Automaker makes free financing deals available to almost all buyers in bid to clear 2006 models.


DaimlerChrysler AG's Chrysler Group is courting shoppers with yet another new incentive to help move 2006 models off dealer lots.

Beginning today, the automaker will offer zero-percent financing for five years on select models not only to buyers with stellar credit ratings but nearly everyone else as well. Free financing for six years is already available to customers with the best credit.

It is at least the third new discount Chrysler has rolled out this month as the automaker tries to stoke September sales and clear its inventory of older models to make room for 2007 vehicles.

Typically, incentives are rolled out monthly, sometimes less frequently, and remain unchanged until they expire. But Chrysler has been tweaking or adding discounts more than normal this month, according to Edmunds.com, a car buyers' research Web site that tracks automakers' incentive spending.

"Chrysler has been looking at their incentive spending more often than once a month particularly because of their inventory levels," said Jesse Toprak, an analyst with Edmunds.com. The automaker's vehicles took an average 93 days to sell in August, compared with 88 days for Ford Motor Co., and 86 days for General Motors Corp., Toprak said. Toyota Motor Corp. averaged 26 days.

Chrysler spokesman Kevin McCormick said the batch of incentives isn't "any more aggressive than normal" for the start of a new model year.

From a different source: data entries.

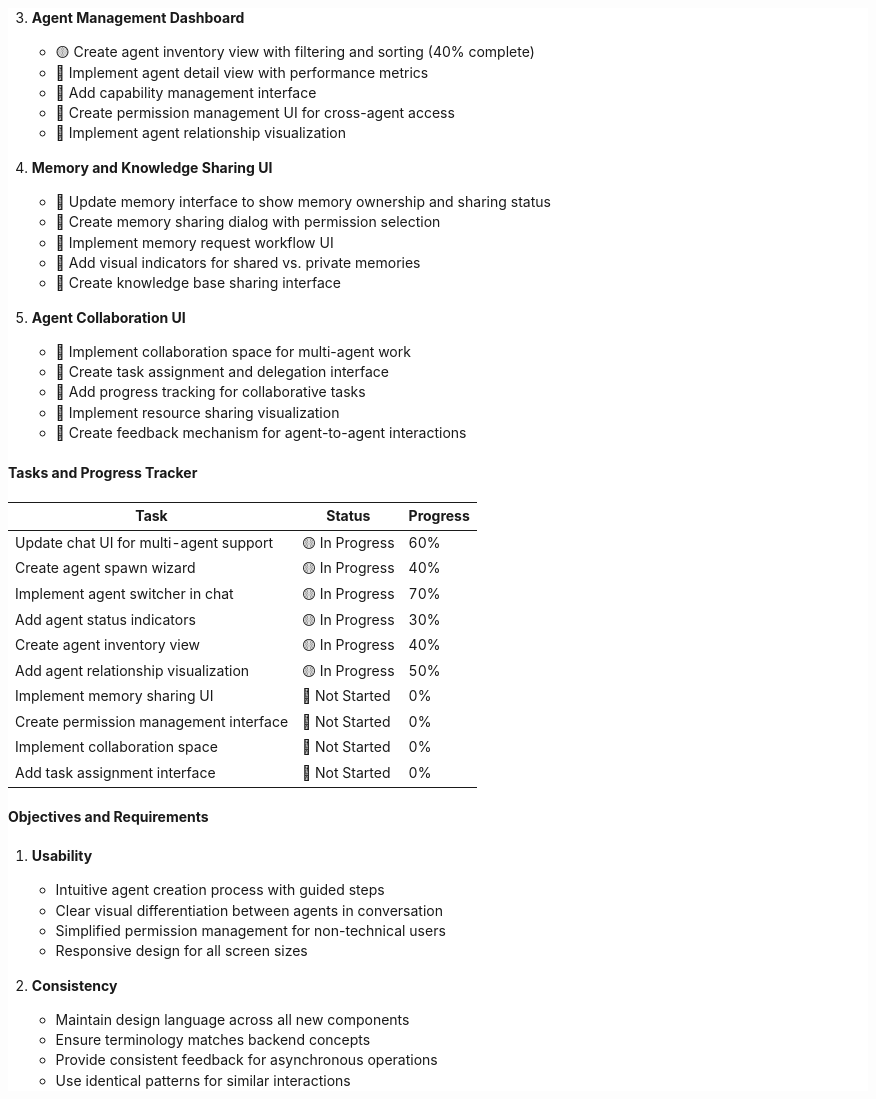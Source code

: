 3. **Agent Management Dashboard**
   - 🟡 Create agent inventory view with filtering and sorting (40% complete)
   - 🔴 Implement agent detail view with performance metrics
   - 🔴 Add capability management interface
   - 🔴 Create permission management UI for cross-agent access
   - 🔴 Implement agent relationship visualization

4. **Memory and Knowledge Sharing UI**
   - 🔴 Update memory interface to show memory ownership and sharing status
   - 🔴 Create memory sharing dialog with permission selection
   - 🔴 Implement memory request workflow UI
   - 🔴 Add visual indicators for shared vs. private memories
   - 🔴 Create knowledge base sharing interface

5. **Agent Collaboration UI**
   - 🔴 Implement collaboration space for multi-agent work
   - 🔴 Create task assignment and delegation interface
   - 🔴 Add progress tracking for collaborative tasks
   - 🔴 Implement resource sharing visualization
   - 🔴 Create feedback mechanism for agent-to-agent interactions

#### Tasks and Progress Tracker

| Task | Status | Progress |
|------|--------|----------|
| Update chat UI for multi-agent support | 🟡 In Progress | 60% |
| Create agent spawn wizard | 🟡 In Progress | 40% |
| Implement agent switcher in chat | 🟡 In Progress | 70% |
| Add agent status indicators | 🟡 In Progress | 30% |
| Create agent inventory view | 🟡 In Progress | 40% |
| Add agent relationship visualization | 🟡 In Progress | 50% |
| Implement memory sharing UI | 🔴 Not Started | 0% |
| Create permission management interface | 🔴 Not Started | 0% |
| Implement collaboration space | 🔴 Not Started | 0% |
| Add task assignment interface | 🔴 Not Started | 0% |

#### Objectives and Requirements

1. **Usability**
   - Intuitive agent creation process with guided steps
   - Clear visual differentiation between agents in conversation
   - Simplified permission management for non-technical users
   - Responsive design for all screen sizes

2. **Consistency**
   - Maintain design language across all new components
   - Ensure terminology matches backend concepts
   - Provide consistent feedback for asynchronous operations
   - Use identical patterns for similar interactions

"We're looking to eliminate any 2006 inventory that may be out there to make room for the 2007 (vehicles)," he said. "This is a normal sale cycle."

The five-year free financing deal is available on 2006 models of the Chrysler Pacifica crossover, Jeep Liberty SUV and Dodge Ram and Dakota pickups.

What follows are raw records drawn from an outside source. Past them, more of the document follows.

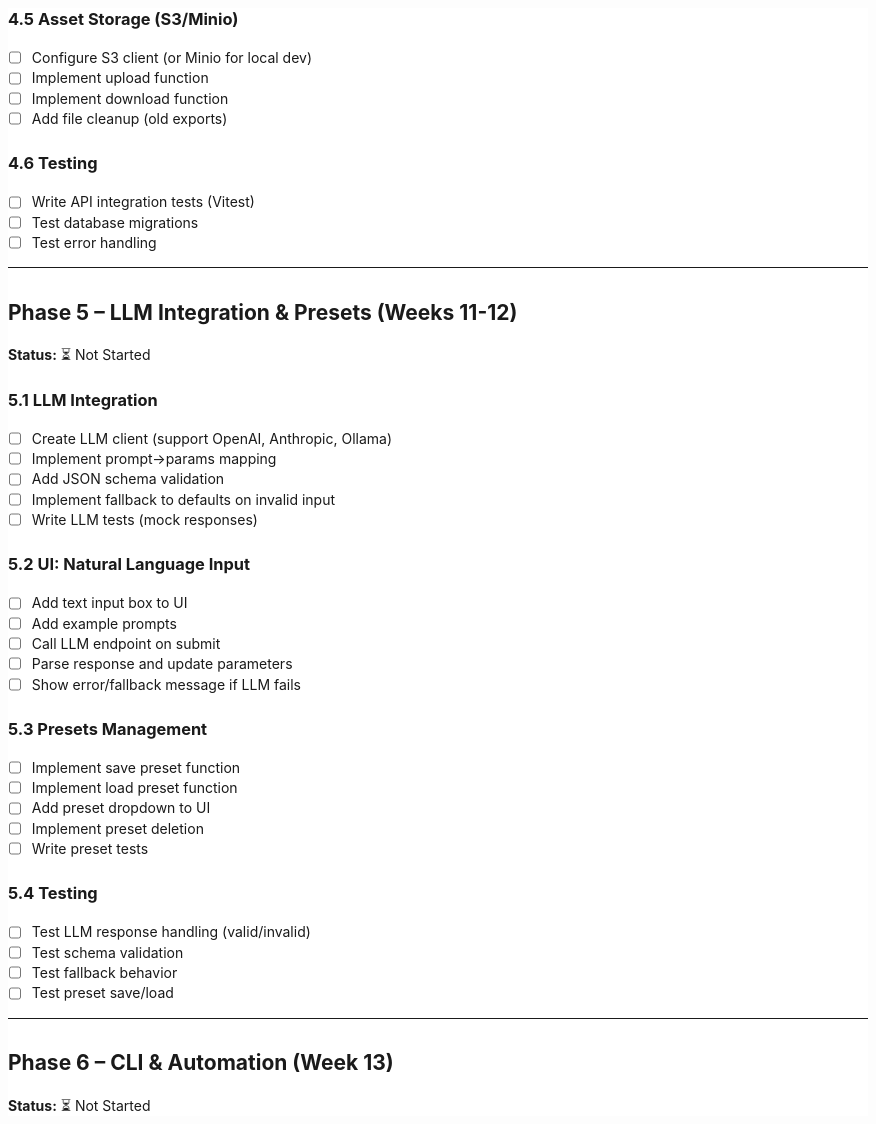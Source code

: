 ### 4.5 Asset Storage (S3/Minio)
- [ ] Configure S3 client (or Minio for local dev)
- [ ] Implement upload function
- [ ] Implement download function
- [ ] Add file cleanup (old exports)

### 4.6 Testing
- [ ] Write API integration tests (Vitest)
- [ ] Test database migrations
- [ ] Test error handling

---

## Phase 5 – LLM Integration & Presets (Weeks 11-12)

**Status:** ⏳ Not Started

### 5.1 LLM Integration
- [ ] Create LLM client (support OpenAI, Anthropic, Ollama)
- [ ] Implement prompt→params mapping
- [ ] Add JSON schema validation
- [ ] Implement fallback to defaults on invalid input
- [ ] Write LLM tests (mock responses)

### 5.2 UI: Natural Language Input
- [ ] Add text input box to UI
- [ ] Add example prompts
- [ ] Call LLM endpoint on submit
- [ ] Parse response and update parameters
- [ ] Show error/fallback message if LLM fails

### 5.3 Presets Management
- [ ] Implement save preset function
- [ ] Implement load preset function
- [ ] Add preset dropdown to UI
- [ ] Implement preset deletion
- [ ] Write preset tests

### 5.4 Testing
- [ ] Test LLM response handling (valid/invalid)
- [ ] Test schema validation
- [ ] Test fallback behavior
- [ ] Test preset save/load

---

## Phase 6 – CLI & Automation (Week 13)

**Status:** ⏳ Not Started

The automaker is also offering bonus cash of up to $2,500 on 2007 models of the Ram, Liberty, Pacifica and Chrysler and Dodge minivans.

All the deals expire on Monday.

Many of Chrysler's incentives have targeted weaker-selling vehicles such as the Dodge Ram 1500, which averaged $4,563 in incentives in August, and the Durango SUV, which averaged $5,739, Edmunds.com reports.

Chrysler faces an expected $1.5 billion loss in the third quarter, which ends Sept. 30, and is hoping that a record 10 new car and truck launches this year -- most of which are now beginning to trickle into showrooms -- along with the deals will help revive sales, which are down 9.7 percent so far this year.

Chrysler is also trying to keep pace with financing programs that crosstown rivals Ford and GM are using to lure consumers.

Chrysler dealers admit the incentives are becoming confusing to follow but say having a variety makes it more likely they will nab a cross-section of buyers. "Everybody's trying to push the envelope at the end of the month," said John Schenden, president of Pro Chrysler Jeep in Denver. "It's all good."

Brian Ackerman, sales manager at Mike Riehl's Roseville Chrysler-Jeep, said discounts launched this month have drummed up steady, if not brisk, sales.

Chrysler could continue its incentives assault beyond September, Toprak said. The automaker also plans to increase advertising spending by about $500 million to promote its new models.

But Toprak said September is typically a tough sales month for automakers, and October and November aren't much better with so many new models available.

"That's why they may keep it around," he said. "They're looking for any way to move inventory at this point."